Which of the lines in the data below contain the string "python"? Copy each of them.

Source data:
::::::::
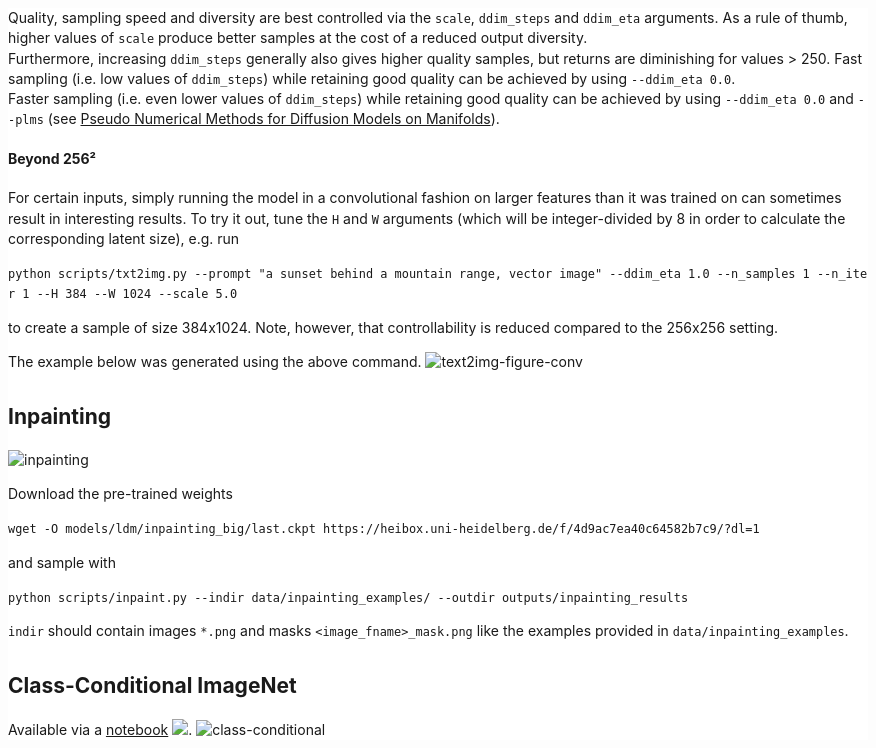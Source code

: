 Quality, sampling speed and diversity are best controlled via the `scale`, `ddim_steps` and `ddim_eta` arguments.
As a rule of thumb, higher values of `scale` produce better samples at the cost of a reduced output diversity.   
Furthermore, increasing `ddim_steps` generally also gives higher quality samples, but returns are diminishing for values > 250.
Fast sampling (i.e. low values of `ddim_steps`) while retaining good quality can be achieved by using `--ddim_eta 0.0`.  
Faster sampling (i.e. even lower values of `ddim_steps`) while retaining good quality can be achieved by using `--ddim_eta 0.0` and `--plms` (see [Pseudo Numerical Methods for Diffusion Models on Manifolds](https://arxiv.org/abs/2202.09778)).

#### Beyond 256²

For certain inputs, simply running the model in a convolutional fashion on larger features than it was trained on
can sometimes result in interesting results. To try it out, tune the `H` and `W` arguments (which will be integer-divided
by 8 in order to calculate the corresponding latent size), e.g. run

```
python scripts/txt2img.py --prompt "a sunset behind a mountain range, vector image" --ddim_eta 1.0 --n_samples 1 --n_iter 1 --H 384 --W 1024 --scale 5.0  
```
to create a sample of size 384x1024. Note, however, that controllability is reduced compared to the 256x256 setting. 

The example below was generated using the above command. 
![text2img-figure-conv](assets/txt2img-convsample.png)



## Inpainting
![inpainting](assets/inpainting.png)

Download the pre-trained weights
```
wget -O models/ldm/inpainting_big/last.ckpt https://heibox.uni-heidelberg.de/f/4d9ac7ea40c64582b7c9/?dl=1
```

and sample with
```
python scripts/inpaint.py --indir data/inpainting_examples/ --outdir outputs/inpainting_results
```
`indir` should contain images `*.png` and masks `<image_fname>_mask.png` like
the examples provided in `data/inpainting_examples`.

## Class-Conditional ImageNet

Available via a [notebook](scripts/latent_imagenet_diffusion.ipynb) [![][colab]][colab-cin].
![class-conditional](assets/birdhouse.png)


[colab]: <https://colab.research.google.com/assets/colab-badge.svg>
[colab-cin]: <https://colab.research.google.com/github/CompVis/latent-diffusion/blob/main/scripts/latent_imagenet_diffusion.ipynb>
::::::::
*Exercise result*:
python scripts/txt2img.py --prompt "a sunset behind a mountain range, vector image" --ddim_eta 1.0 --n_samples 1 --n_iter 1 --H 384 --W 1024 --scale 5.0  
python scripts/inpaint.py --indir data/inpainting_examples/ --outdir outputs/inpainting_results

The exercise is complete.